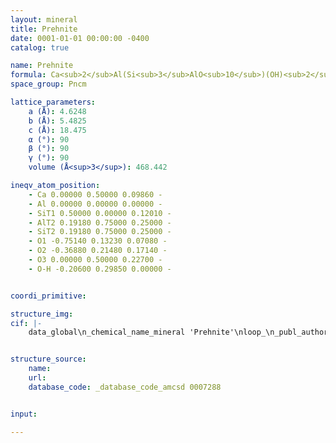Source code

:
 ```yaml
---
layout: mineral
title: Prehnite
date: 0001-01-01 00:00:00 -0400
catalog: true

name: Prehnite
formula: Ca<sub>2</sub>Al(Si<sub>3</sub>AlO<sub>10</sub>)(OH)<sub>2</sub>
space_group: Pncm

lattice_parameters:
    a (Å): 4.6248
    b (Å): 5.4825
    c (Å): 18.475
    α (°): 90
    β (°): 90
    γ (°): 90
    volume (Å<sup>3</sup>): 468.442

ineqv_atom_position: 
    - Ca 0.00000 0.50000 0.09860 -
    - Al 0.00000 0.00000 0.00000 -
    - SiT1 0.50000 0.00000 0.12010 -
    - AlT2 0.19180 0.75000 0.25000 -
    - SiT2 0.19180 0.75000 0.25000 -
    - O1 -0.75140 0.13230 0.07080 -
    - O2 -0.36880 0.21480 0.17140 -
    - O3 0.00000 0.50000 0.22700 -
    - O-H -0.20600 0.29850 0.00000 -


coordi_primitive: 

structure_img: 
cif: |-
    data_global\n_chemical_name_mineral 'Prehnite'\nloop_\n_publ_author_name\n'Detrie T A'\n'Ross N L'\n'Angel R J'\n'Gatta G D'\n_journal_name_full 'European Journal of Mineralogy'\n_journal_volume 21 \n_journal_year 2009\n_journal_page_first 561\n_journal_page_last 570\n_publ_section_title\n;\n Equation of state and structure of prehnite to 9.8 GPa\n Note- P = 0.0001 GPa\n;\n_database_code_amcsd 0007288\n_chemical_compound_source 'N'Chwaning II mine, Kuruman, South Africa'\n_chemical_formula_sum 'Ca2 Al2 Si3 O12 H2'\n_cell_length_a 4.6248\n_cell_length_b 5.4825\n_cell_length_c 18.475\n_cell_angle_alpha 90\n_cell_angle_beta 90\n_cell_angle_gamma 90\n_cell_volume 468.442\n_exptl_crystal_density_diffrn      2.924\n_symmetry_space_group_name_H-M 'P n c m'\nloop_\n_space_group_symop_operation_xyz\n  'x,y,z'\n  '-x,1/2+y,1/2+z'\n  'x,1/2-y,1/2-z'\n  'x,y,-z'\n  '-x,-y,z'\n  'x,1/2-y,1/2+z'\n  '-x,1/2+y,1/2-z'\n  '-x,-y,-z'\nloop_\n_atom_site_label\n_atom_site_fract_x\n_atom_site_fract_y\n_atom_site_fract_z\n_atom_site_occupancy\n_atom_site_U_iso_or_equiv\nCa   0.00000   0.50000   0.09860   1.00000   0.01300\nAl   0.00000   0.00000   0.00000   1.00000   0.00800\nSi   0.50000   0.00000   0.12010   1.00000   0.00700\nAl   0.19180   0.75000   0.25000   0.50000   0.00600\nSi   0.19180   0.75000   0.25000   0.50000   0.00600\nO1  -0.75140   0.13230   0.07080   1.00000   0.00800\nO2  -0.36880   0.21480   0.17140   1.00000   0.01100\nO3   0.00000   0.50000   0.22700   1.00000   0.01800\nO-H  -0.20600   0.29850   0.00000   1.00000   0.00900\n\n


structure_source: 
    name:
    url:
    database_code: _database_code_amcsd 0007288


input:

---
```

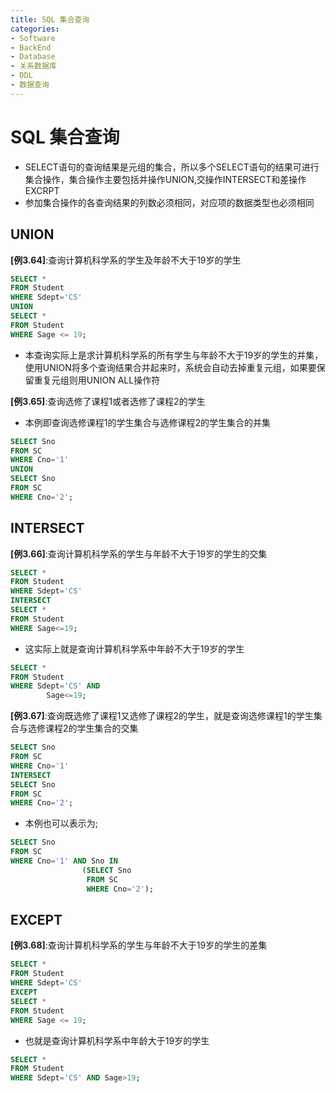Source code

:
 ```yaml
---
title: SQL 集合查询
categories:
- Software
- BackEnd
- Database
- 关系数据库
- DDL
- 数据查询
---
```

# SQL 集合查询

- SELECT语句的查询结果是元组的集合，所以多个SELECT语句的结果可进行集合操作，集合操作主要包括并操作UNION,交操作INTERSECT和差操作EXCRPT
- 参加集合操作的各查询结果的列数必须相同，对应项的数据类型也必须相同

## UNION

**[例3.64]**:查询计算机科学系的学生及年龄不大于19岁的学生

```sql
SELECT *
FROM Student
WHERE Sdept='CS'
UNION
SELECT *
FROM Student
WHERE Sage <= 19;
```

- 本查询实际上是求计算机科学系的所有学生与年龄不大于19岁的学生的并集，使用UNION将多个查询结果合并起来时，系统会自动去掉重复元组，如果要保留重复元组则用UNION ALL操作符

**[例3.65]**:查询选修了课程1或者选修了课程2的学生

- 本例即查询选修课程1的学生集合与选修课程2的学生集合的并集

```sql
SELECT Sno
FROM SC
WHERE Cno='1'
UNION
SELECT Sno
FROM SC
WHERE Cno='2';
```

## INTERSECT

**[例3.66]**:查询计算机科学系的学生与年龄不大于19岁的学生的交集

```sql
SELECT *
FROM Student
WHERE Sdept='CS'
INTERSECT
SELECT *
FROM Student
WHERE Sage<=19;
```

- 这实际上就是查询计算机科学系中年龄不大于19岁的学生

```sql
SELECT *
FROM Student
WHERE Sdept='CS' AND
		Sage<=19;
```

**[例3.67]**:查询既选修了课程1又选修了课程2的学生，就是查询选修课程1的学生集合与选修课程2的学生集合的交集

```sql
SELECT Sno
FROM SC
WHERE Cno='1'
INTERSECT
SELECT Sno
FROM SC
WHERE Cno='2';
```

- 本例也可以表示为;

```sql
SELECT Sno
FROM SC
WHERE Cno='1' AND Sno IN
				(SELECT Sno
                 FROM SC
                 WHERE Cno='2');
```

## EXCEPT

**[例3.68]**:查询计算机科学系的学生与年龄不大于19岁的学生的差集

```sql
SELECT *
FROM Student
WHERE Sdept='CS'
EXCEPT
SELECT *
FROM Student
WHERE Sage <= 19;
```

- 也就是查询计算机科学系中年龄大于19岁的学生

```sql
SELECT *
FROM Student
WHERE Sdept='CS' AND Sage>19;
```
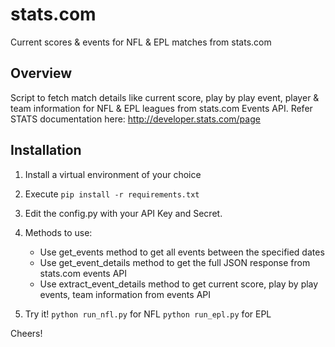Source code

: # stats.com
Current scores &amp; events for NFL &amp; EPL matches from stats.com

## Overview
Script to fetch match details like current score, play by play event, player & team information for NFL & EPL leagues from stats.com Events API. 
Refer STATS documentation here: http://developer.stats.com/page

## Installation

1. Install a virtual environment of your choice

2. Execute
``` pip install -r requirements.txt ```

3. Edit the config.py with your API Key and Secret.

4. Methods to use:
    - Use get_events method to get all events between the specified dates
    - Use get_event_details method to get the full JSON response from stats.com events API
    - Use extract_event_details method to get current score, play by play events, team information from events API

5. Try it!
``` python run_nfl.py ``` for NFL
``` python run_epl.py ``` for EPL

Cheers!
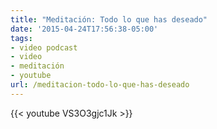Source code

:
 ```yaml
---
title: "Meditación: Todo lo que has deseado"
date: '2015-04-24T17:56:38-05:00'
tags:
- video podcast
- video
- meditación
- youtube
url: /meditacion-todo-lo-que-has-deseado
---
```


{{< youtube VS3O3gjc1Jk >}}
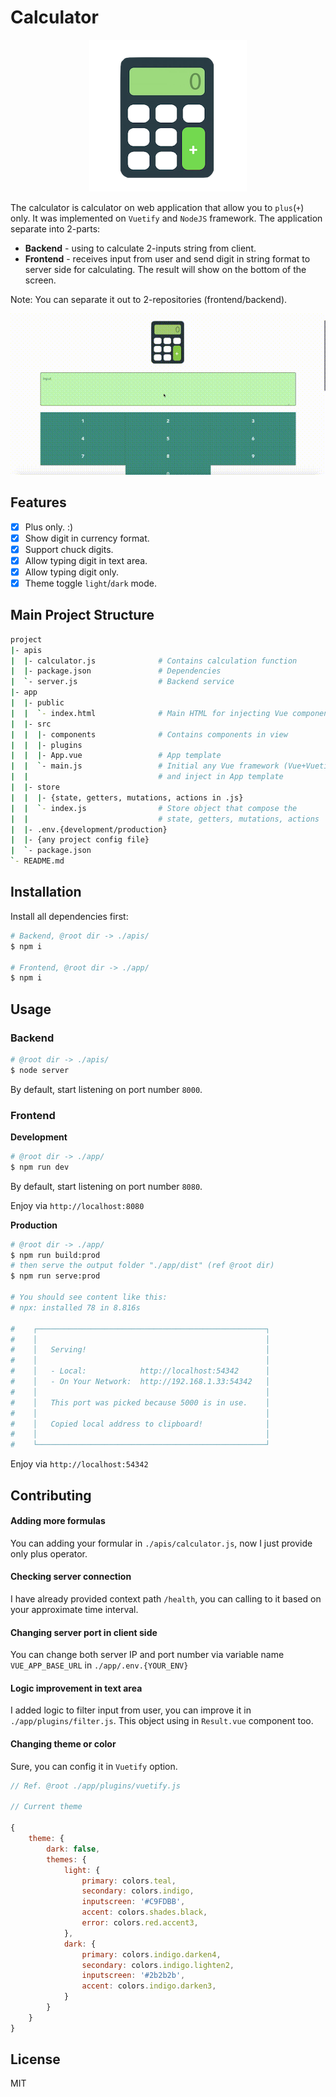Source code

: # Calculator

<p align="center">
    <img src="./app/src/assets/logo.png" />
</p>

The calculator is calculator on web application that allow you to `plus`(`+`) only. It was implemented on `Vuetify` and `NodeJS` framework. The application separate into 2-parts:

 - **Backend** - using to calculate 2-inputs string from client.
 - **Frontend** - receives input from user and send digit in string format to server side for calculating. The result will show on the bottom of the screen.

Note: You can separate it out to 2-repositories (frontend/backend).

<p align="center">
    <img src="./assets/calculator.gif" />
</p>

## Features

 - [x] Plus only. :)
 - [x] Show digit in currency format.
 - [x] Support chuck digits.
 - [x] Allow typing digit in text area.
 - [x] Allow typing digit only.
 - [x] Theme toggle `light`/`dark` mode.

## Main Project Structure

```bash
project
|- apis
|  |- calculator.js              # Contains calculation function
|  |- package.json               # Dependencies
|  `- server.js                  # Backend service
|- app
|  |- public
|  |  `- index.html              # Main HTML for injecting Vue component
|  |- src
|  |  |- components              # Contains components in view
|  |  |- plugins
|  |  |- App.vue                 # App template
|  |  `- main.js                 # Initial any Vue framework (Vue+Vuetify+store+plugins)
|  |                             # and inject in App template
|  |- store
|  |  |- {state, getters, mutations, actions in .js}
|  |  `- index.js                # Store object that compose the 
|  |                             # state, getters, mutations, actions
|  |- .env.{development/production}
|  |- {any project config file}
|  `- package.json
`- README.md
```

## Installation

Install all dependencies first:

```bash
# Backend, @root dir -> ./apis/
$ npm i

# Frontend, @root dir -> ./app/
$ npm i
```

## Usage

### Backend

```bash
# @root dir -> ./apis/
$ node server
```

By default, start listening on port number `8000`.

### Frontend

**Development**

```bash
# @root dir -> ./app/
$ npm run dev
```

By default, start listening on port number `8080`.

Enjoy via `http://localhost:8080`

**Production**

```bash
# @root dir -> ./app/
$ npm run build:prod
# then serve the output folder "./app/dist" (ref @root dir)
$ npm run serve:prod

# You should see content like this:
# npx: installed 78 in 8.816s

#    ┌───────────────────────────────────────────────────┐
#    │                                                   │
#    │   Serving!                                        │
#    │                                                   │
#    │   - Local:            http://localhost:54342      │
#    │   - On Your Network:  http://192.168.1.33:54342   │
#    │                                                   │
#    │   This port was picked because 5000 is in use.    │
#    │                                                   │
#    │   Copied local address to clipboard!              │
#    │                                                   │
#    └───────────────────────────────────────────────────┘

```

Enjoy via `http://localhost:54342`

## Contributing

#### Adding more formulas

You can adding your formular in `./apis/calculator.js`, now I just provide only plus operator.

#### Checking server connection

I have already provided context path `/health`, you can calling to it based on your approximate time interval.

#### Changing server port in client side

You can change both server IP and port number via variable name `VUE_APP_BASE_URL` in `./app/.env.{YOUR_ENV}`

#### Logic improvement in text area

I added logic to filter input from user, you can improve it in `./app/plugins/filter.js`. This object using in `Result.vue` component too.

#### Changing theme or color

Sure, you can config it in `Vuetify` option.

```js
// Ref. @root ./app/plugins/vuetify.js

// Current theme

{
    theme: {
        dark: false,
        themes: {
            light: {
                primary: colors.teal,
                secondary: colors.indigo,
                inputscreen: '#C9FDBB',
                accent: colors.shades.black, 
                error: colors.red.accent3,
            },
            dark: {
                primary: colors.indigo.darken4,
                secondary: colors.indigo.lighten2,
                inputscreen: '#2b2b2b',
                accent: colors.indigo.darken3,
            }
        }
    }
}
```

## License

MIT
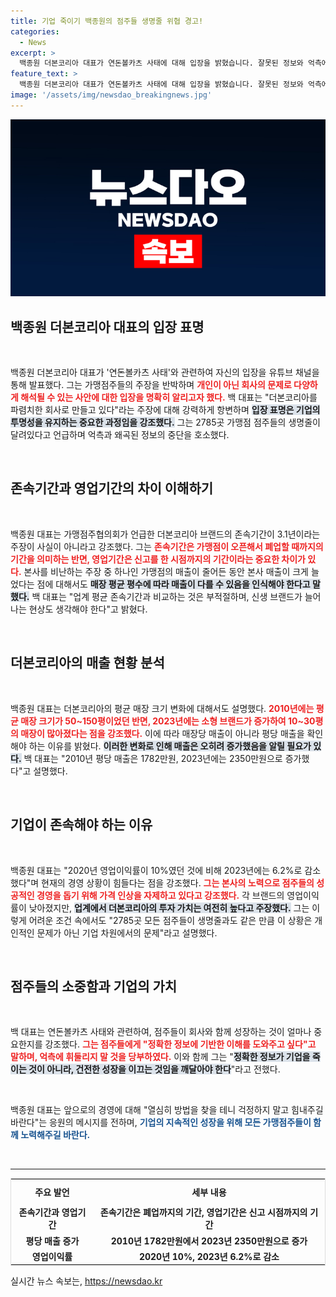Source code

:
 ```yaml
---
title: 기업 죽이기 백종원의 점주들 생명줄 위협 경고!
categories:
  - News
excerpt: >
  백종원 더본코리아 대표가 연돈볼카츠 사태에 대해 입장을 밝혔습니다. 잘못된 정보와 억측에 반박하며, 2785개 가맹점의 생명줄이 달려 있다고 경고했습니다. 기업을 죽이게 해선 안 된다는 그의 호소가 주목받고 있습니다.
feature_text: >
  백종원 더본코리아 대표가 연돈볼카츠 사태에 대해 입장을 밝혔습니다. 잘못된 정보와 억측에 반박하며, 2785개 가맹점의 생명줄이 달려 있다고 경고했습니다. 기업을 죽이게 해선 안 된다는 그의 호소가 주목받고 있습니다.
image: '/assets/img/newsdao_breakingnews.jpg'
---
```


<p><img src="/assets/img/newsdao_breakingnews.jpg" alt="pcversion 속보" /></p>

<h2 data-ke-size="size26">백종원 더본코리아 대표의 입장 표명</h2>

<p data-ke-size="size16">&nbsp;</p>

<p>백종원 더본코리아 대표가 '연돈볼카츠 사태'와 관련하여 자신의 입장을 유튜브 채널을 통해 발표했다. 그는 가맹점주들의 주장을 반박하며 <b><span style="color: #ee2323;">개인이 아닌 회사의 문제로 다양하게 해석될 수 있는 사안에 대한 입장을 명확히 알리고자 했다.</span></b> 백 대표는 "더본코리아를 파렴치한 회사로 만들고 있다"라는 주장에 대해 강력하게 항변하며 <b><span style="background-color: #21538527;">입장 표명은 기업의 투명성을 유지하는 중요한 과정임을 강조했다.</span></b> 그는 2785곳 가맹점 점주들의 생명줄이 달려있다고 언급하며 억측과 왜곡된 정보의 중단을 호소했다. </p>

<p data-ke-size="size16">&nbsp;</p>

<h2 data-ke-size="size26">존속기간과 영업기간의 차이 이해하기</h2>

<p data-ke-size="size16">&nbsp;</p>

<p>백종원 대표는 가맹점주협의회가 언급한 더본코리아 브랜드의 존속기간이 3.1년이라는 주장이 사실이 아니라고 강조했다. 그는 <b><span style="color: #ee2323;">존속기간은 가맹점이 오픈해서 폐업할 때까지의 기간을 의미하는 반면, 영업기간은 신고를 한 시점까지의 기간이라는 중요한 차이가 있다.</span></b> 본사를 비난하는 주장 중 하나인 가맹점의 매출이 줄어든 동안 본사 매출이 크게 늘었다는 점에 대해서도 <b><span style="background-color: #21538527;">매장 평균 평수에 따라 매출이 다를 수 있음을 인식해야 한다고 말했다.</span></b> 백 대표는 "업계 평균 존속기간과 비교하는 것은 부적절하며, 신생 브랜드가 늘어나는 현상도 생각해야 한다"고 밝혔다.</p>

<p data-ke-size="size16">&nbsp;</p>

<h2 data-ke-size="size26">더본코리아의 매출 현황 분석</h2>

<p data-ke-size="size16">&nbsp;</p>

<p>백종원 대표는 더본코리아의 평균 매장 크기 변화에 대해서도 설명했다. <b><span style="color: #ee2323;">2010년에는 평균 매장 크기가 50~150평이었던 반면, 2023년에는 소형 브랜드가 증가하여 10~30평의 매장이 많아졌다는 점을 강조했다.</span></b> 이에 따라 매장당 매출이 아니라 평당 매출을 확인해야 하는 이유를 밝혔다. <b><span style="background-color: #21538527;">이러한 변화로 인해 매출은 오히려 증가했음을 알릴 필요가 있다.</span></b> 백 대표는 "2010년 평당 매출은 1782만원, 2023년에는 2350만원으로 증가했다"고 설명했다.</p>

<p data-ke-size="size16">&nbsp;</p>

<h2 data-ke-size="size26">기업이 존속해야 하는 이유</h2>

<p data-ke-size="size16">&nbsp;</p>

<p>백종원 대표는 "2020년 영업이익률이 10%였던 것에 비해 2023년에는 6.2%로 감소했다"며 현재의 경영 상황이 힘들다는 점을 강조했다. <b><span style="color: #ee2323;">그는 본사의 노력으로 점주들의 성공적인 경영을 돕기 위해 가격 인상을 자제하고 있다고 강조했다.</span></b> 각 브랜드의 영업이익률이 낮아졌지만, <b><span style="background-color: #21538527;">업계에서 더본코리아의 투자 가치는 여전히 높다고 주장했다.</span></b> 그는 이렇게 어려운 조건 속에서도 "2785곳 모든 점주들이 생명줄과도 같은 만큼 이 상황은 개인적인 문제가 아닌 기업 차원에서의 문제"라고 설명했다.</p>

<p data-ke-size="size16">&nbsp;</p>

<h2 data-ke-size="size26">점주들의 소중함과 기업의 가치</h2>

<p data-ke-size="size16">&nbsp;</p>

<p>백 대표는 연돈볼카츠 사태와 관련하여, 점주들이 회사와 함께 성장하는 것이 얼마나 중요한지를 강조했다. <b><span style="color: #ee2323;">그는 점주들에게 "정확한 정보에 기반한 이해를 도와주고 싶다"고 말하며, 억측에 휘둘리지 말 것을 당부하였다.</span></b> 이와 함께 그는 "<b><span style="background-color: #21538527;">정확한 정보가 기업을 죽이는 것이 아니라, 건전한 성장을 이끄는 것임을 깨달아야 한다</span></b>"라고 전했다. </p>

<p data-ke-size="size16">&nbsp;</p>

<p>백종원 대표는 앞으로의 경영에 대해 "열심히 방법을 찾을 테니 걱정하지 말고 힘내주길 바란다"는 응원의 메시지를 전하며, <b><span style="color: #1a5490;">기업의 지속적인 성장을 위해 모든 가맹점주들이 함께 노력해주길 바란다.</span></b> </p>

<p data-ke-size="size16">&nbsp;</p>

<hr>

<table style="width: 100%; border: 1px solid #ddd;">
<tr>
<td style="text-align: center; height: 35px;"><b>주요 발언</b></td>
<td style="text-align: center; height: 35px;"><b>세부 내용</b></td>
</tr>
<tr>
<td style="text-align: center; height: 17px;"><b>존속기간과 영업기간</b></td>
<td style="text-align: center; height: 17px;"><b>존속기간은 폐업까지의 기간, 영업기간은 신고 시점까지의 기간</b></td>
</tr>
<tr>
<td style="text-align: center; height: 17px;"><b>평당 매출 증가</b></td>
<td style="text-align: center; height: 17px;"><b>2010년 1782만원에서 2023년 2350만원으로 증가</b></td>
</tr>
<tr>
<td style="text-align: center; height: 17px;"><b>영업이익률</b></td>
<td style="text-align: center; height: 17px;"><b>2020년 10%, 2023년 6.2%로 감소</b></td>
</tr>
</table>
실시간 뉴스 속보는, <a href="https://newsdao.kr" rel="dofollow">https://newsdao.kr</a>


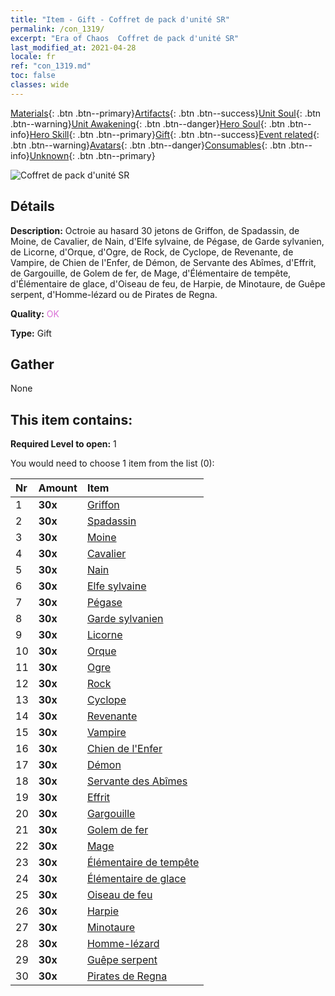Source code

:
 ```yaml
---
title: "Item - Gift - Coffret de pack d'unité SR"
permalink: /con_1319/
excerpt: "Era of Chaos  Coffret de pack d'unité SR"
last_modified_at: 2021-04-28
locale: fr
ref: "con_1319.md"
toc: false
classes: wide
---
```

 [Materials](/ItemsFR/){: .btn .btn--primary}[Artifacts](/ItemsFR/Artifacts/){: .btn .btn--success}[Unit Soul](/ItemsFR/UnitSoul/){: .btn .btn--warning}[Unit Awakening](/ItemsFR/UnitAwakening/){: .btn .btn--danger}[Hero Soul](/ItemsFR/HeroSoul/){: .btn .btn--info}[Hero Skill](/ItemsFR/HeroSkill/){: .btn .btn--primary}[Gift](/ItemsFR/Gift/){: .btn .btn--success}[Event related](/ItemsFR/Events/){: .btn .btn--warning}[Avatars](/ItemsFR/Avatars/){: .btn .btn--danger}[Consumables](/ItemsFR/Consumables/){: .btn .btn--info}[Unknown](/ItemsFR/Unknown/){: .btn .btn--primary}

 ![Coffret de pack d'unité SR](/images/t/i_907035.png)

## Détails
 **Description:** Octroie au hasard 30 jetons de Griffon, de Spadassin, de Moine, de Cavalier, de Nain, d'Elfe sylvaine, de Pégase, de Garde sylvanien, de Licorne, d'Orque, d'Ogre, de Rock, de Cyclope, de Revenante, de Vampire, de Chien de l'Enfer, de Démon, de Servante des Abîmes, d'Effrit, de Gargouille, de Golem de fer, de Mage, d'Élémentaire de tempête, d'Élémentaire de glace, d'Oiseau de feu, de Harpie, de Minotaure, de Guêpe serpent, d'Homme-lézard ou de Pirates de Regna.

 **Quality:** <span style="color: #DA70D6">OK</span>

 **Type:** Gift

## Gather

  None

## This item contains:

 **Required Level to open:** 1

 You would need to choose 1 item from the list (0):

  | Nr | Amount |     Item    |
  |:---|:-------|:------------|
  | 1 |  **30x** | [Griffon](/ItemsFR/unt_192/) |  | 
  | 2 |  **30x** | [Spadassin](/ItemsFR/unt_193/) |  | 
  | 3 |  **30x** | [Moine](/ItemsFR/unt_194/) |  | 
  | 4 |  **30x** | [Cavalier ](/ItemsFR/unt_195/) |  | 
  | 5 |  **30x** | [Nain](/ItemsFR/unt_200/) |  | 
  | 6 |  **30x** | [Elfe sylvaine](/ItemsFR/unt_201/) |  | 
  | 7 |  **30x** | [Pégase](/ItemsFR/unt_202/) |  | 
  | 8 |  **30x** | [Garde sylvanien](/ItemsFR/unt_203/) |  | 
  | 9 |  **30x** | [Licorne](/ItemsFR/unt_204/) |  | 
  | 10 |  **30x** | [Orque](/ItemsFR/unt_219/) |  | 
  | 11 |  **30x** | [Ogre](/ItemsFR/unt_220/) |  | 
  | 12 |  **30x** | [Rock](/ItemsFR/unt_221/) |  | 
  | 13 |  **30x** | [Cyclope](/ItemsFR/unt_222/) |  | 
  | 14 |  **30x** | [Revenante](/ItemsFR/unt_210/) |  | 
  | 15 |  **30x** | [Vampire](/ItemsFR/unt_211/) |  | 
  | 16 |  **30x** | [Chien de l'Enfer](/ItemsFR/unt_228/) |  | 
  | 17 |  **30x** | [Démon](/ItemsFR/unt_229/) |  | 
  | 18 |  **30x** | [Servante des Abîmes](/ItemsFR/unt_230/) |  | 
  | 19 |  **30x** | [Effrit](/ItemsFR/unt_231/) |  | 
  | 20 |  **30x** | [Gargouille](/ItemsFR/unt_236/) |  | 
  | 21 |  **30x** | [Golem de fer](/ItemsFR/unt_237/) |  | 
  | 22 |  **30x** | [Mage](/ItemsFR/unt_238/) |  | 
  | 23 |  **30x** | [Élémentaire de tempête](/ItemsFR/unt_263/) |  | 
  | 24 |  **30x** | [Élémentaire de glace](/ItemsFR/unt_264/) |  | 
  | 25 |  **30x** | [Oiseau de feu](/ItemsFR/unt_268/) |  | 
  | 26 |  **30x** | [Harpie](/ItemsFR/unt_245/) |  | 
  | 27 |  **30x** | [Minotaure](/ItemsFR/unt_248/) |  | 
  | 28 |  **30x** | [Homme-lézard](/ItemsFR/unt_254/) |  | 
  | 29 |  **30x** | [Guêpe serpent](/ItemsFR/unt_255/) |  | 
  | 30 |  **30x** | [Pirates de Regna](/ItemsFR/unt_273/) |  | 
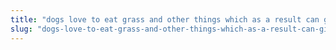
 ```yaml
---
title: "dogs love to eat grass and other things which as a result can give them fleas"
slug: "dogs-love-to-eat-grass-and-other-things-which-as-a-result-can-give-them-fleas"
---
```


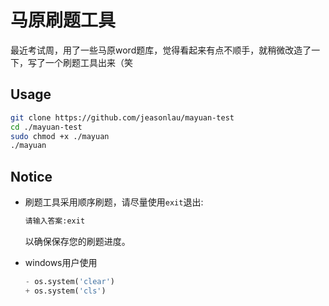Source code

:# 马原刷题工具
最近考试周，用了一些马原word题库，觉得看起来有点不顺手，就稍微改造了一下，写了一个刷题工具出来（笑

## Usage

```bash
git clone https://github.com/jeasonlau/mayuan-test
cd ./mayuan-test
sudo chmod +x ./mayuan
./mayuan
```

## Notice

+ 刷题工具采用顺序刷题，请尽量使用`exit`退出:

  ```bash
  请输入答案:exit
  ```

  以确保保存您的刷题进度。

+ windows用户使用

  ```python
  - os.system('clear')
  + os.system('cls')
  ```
# # #
Now copy each line of the entries that mentions "template".

|  |  |- App.vue                 # App template
|  |                             # and inject in App template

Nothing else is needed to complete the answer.